Plasma glucose content was determined using diagnostic kit purchased from Diamond, Egypt according to the method described by Trinder [31], serum insulin level was determined by a solid phase enzyme linked immunosorbant assay (ELISA) according to Clark and Hales [32]. The extent of lipid peroxidation was assayed as described by Yoshioka et al. [33], based on the determination of malondialdehyde (MDA) an end product of lipid peroxidation, which can react with thiobarbituric acid in acidic medium to yield a pink colored trimethine complex. Advanced oxidation protein products (AOPPs) was determined according to the method of Witko-Sarsat et al. [34] based on the measurement of dityrosine containing cross-linked protein products. Superoxide dismutase activity (SOD) was determined according to the method of Nishikimi et al. [35]. One unit of SOD activity defined as the amount of the enzyme causing half the maximum inhibition of nitro blue tetrazolium reduction. Catalase activity was determined as described by Sinha [36] and expressed as µmol of H2O2 consumed/min/mg protein. For histopathological investigations, portion of the pancreas was fixed in 10 % formalin, embedded in molten paraffin wax and ultra-sectioned (5–6 μm thickness), then stained with hematoxylin and eosin and examined under light microscope [37].
Statistical Analysis
Results are presented as mean ± standard deviation (SD). Groups were compared by one-way analyses of variance (ANOVA), and post hoc multiple comparisons were done with LSD test using SPSS/PC software program (version 21; SPSS Inc., Chicago, IL, USA). The degree of change (percent change) in the present results was illustrated in the accompanied figures.
Result
The results obtained in the current study revealed that the administration of gamma amino butyric acid (GABA) (200 mg/Kg/day) (GABA group) to normal rats for 3 weeks, had no significant effect on glucose and insulin. Chemical analysis in the brain tissues showed that superoxide dismutase (SOD) and catalase activities, malondialdehyde (MDA), and advanced oxidation protein products (AOPP) were within normal ranges (Tables 1, 2, 3) and also no histolopathogical changes occurred in pancreas (Fig. 1). The injection of streptozotocin (STZ) 60 mg/kg body weight (STZ group) produced significant hyperglycemia, hypoinsulinemia (similar to type1 Diabetes) and provoked oxidative stress notified by significant decrease in antioxidant enzymes (SOD and catalase) associated to a significant increase in oxidant species (MDA and AOPP) in brain tissues compared to their respective control values (Tables 1, 2, 3). Also Histological investigation revealed damage of islets of Langerhans in STZ group (Fig. 2). Administration of GABA to STZ-induced diabetic rats reduced glucose and elevates insulin level and reduced oxidative stress in brain tissues notified by an increase of antioxidant enzyme activities in brain tissues and decrease of oxidant species compared to their relative values in diabetic rats not receiving GABA. Also administration of GABA preserved pancreas tissue and improved insulin secretion (Fig. 2).

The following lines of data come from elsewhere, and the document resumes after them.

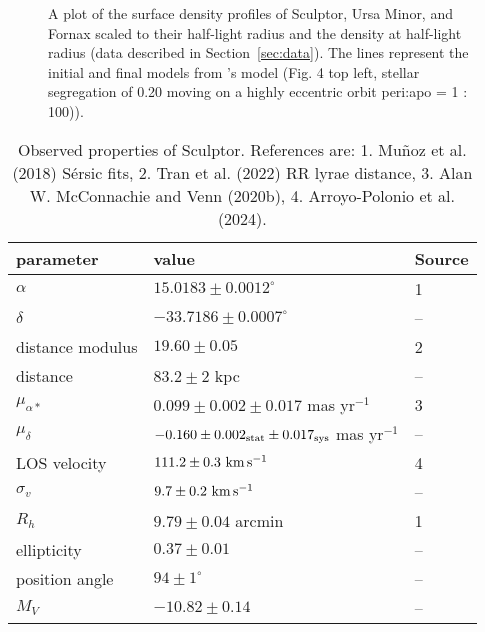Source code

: \begin{figure}
\centering
{}
\caption[Sculptor and Ursa Minor match tidal models]{A plot of the
surface density profiles of Sculptor, Ursa Minor, and Fornax scaled to
their half-light radius and the density at half-light radius (data
described in Section~\ref{sec:data}). The lines represent the initial
and final models from \citet{PNM2008}'s model (Fig. 4 top left, stellar
segregation of 0.20 moving on a highly eccentric orbit peri:apo = 1 :
100)).}\label{fig:scl_umi_vs_penarrubia}
\end{figure}

\begin{table*}[t]
\centering
\caption[Observed Properties of Sculptor]{Observed properties of Sculptor. References are: 1. Muñoz et al. (2018) Sérsic fits, 2. Tran et al. (2022) RR lyrae distance, 3. Alan W. McConnachie and Venn (2020b), 4. Arroyo-Polonio et al. (2024). }
\label{tbl:scl_obs_props}
\begin{tabular}{lll}
\toprule
parameter & value & Source\\
\midrule
$\alpha$ & $15.0183 \pm 0.0012^\circ$ & 1\\
$\delta$ & $-33.7186 \pm 0.0007^\circ$ & –\\
distance modulus & $19.60 \pm 0.05$ & 2\\
distance & $83.2 \pm 2$ kpc & –\\
$\mu_{\alpha*}$ & $0.099 \pm 0.002 \pm 0.017$ mas yr$^{-1}$ & 3\\
$\mu_\delta$ & $-0.160 \pm 0.002_{\rm stat} \pm 0.017_{\rm sys}$ mas yr$^{-1}$ & –\\
LOS velocity & $111.2 \pm 0.3\ {\rm km\,s^{-1}}$ & 4\\
$\sigma_v$ & $9.7\pm0.2\ {\rm km\,s^{-1}}$ & –\\
$R_h$ & $9.79 \pm 0.04$ arcmin & 1\\
ellipticity & $0.37 \pm 0.01$ & –\\
position angle & $94\pm1^\circ$ & –\\
$M_V$ & $-10.82\pm0.14$ & –\\
\bottomrule
\end{tabular}
\end{table*}

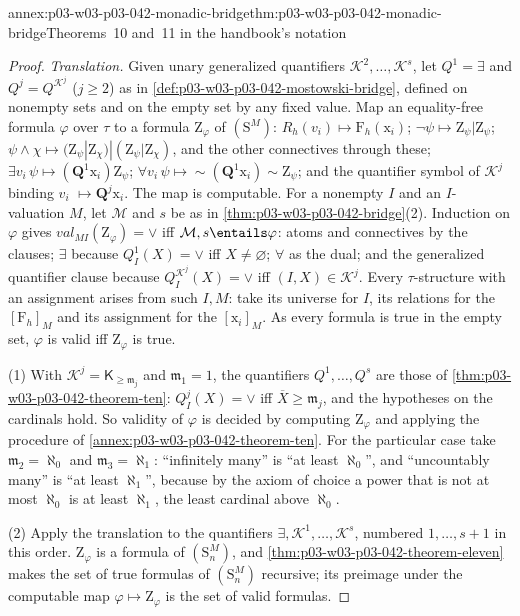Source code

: \begin{annexitem}{annex:p03-w03-p03-042-monadic-bridge}{thm:p03-w03-p03-042-monadic-bridge}{Theorems~10 and~11 in the handbook's notation}
\begin{proof}
\emph{Translation.}  Given unary generalized quantifiers
\(\mathcal K^2,\ldots,\mathcal K^s\), let \(Q^1=\exists\) and
\(Q^j=Q^{\mathcal K^j}\) (\(j\geq2\)) as in
\cref{def:p03-w03-p03-042-mostowski-bridge}, defined on nonempty sets and
on the empty set by any fixed value.  Map an equality-free formula
\(\varphi\) over \(\tau\) to a formula \(\mathrm Z_\varphi\) of
\((\mathrm S^M)\): \(R_h(v_i)\mapsto\mathrm F_h(\mathrm x_i)\);
\(\neg\psi\mapsto\mathrm Z_\psi|\mathrm Z_\psi\);
\(\psi\land\chi\mapsto(\mathrm Z_\psi|\mathrm Z_\chi)|(\mathrm Z_\psi|
\mathrm Z_\chi)\), and the other connectives through these;
\(\exists v_i\,\psi\mapsto(\mathbf Q^1\mathrm x_i)\mathrm Z_\psi\);
\(\forall v_i\,\psi\mapsto{\sim}(\mathbf Q^1\mathrm x_i){\sim}\mathrm
Z_\psi\); and the quantifier symbol of \(\mathcal K^j\) binding \(v_i\)
\(\mapsto\mathbf Q^j\mathrm x_i\).  The map is computable.  For a nonempty
\(I\) and an \(I\)-valuation \(M\), let \(\mathcal M\) and \(s\) be as in
\cref{thm:p03-w03-p03-042-bridge}(2).  Induction on \(\varphi\) gives
\(\mathit{val}_{MI}(\mathrm Z_\varphi)=\vee\) iff \(\mathcal M,s\entails
\varphi\): atoms and connectives by the clauses; \(\exists\) because
\(Q^1_I(X)=\vee\) iff \(X\neq\varnothing\); \(\forall\) as the dual; and
the generalized quantifier clause because \(Q^{\mathcal K^j}_I(X)=\vee\)
iff \((I,X)\in\mathcal K^j\).  Every \(\tau\)-structure with an
assignment arises from such \(I,M\): take its universe for \(I\), its
relations for the \([\mathrm F_h]_M\) and its assignment for the
\([\mathrm x_i]_M\).  As every formula is true in the empty set,
\(\varphi\) is valid iff \(\mathrm Z_\varphi\) is true.

(1) With \(\mathcal K^j=\mathsf K_{\geq\mathfrak m_j}\) and \(\mathfrak
m_1=1\), the quantifiers \(Q^1,\ldots,Q^s\) are those of
\cref{thm:p03-w03-p03-042-theorem-ten}: \(Q^j_I(X)=\vee\) iff
\(\overline X\geq\mathfrak m_j\), and the hypotheses on the cardinals
hold.  So validity of \(\varphi\) is decided by computing \(\mathrm
Z_\varphi\) and applying the procedure of
\cref{annex:p03-w03-p03-042-theorem-ten}.  For the particular case take
\(\mathfrak m_2=\aleph_0\) and \(\mathfrak m_3=\aleph_1\): ``infinitely
many'' is ``at least \(\aleph_0\)'', and ``uncountably many'' is ``at
least \(\aleph_1\)'', because by the axiom of choice a power that is not
at most \(\aleph_0\) is at least \(\aleph_1\), the least cardinal above
\(\aleph_0\).

(2) Apply the translation to the quantifiers \(\exists,\mathcal
K^1,\ldots,\mathcal K^s\), numbered \(1,\ldots,s+1\) in this order.  \(\mathrm
Z_\varphi\) is a formula of \((\mathrm S^M_n)\), and
\cref{thm:p03-w03-p03-042-theorem-eleven} makes the set of true formulas
of \((\mathrm S^M_n)\) recursive; its preimage under the computable map
\(\varphi\mapsto\mathrm Z_\varphi\) is the set of valid formulas.
\end{proof}
\end{annexitem}

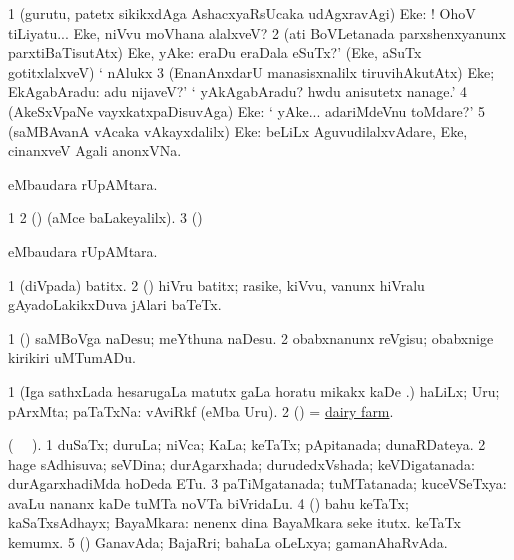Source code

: \bentry
{} 
\gl{\BAavayx}
\bmng
\bnum
\num{1} (gurutu, patetx sikikxdAga AshacxyaRsUcaka udAgxravAgi) Eke: ! OhoV tiLiyatu... Eke, niVvu moVhana alalxveV? 
\num{2} (ati BoVLetanada parxshenxyanunx parxtiBaTisutAtx) Eke, yAke:  eraDu eraDala eSuTx?' (Eke, aSuTx gotitxlalxveV) ` nAlukx 
\num{3} (EnanAnxdarU manasisxnalilx tiruvihAkutAtx) Eke; EkAgabAradu:  adu nijaveV?' ` yAkAgabAradu? hwdu anisutetx nanage.' 
\num{4} (AkeSxVpaNe vayxkatxpaDisuvAga) Eke:  ` yAke... adariMdeVnu toMdare?' 
\num{5} (saMBAvanA vAcaka vAkayxdalilx) Eke:  beLiLx AguvudilalxvAdare, Eke, cinanxveV Agali anonxVNa. 
\enum
\emng
\eentry

\bentry
{}
\gl{\nA}
\bmng
{} eMbaudara rUpAMtara. 
\emng
\eentry

\bentry
{}
\gl{\saMkiSx}
\bmng
\bnum
\num{1}  
\num{2} (\ame)  (aMce baLakeyalilx). 
\num{3} (\birx)  
\enum
\emng
\eentry

\bentry
{}
\gl{\sapUpa}
\bmng
{} eMbaudara rUpAMtara. 
\emng
\eentry

\bentry
{} 
\gl{\nA}
\expl{}
\bmng
\bnum
\num{1} (diVpada) batitx. 
\num{2} (\shaveY) hiVru batitx; rasike, kiVvu, \mo vanunx hiVralu gAyadoLakikxDuva jAlari baTeTx. 
\enum
\emng

\noindent 
\gl{\pagu}
\bmng
\bnum
\num{1}  (\ashi) saMBoVga naDesu; meYthuna naDesu. 
\num{2}  obabxnanunx reVgisu; obabxnige kirikiri uMTumADu. 
\enum
\emng
\eentry

\bentry
{} 
\gl{\nA}
\bmng
\bnum
\num{1} (Iga sathxLada hesarugaLa matutx \saMpa gaLa horatu mikakx kaDe \pArxM.) haLiLx; Uru; pArxMta; paTaTxNa:  vAviRkf (eMba Uru). 
\num{2} (\pArxM) = \hyperref{kandict_d.pdf}{D}{dairy farm}{dairy farm}. 
\enum
\emng
\eentry

\bentry
{}
\gl{\gu} (\tara\  \tama\ ). 
\bmng
\bnum
\num{1} duSaTx; duruLa; niVca; KaLa; keTaTx; pApitanada; dunaRDateya. 
\num{2} hage sAdhisuva; seVDina; durAgarxhada; durudedxVshada; keVDigatanada:  durAgarxhadiMda hoDeda ETu. 
\num{3} paTiMgatanada; tuMTatanada; kuceVSeTxya:  avaLu nananx kaDe tuMTa noVTa biVridaLu. 
\num{4} (\AmA) bahu keTaTx; kaSaTxsAdhayx; BayaMkara:  nenenx dina BayaMkara seke itutx.  keTaTx kemumx. 
\num{5} (\ashi) GanavAda; BajaRri; bahaLa oLeLxya; gamanAhaRvAda. 
\enum
\emng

a Photomicrograph of pancreas from control rat showing normal pancreatic acinus with normal pancreatic islets and normal acinar cell. b Photomicrograph of pancreas from rats given GABA showing preservation of pancreatic acinus with normal pancreatic islets and normal acinar cells. (H&E, ×400)
a Photomicrograph of pancreas from STZ-treated rat showing ruptured pancreatic acinus, empty pancreatic acinar cells and degenerated islets of pancreas (arrow) b Photomicrograph of pancreas from STZ-treated rat given GABA showing regenerated pancreatic acinus with modulated pancreatic islets. (H&E, ×400)
Discussion
Streptozotocin (STZ) an antibiotic produced by Streptomyces chromogenes is widely used to induce diabetes. Its cytotoxic action has been shown to be mediated through the generation of reactive oxygen species (ROS) causing degeneration of β cells [38]. In the current study, the intraperitoneal administration of 60 mg/kg of STZ induced hyperglycemia associated with hypoinsulinemia (similar to type 1 DM). Hyperglycemia appears to be a consequence of insulin deficiency caused by the degeneration of pancreatic beta cells and reduced insulin synthesis [28]. In the current study administration of 60 mg/kg of STZ induced oxidative stress in brain tissues notified by significant decrease in antioxidant enzymes associated to a significant increase in oxidant species in brain tissues compared to their respective control values with induced degeneration of pancreatic cells notified by photomicrograph of pancreas from STZ-treated rat.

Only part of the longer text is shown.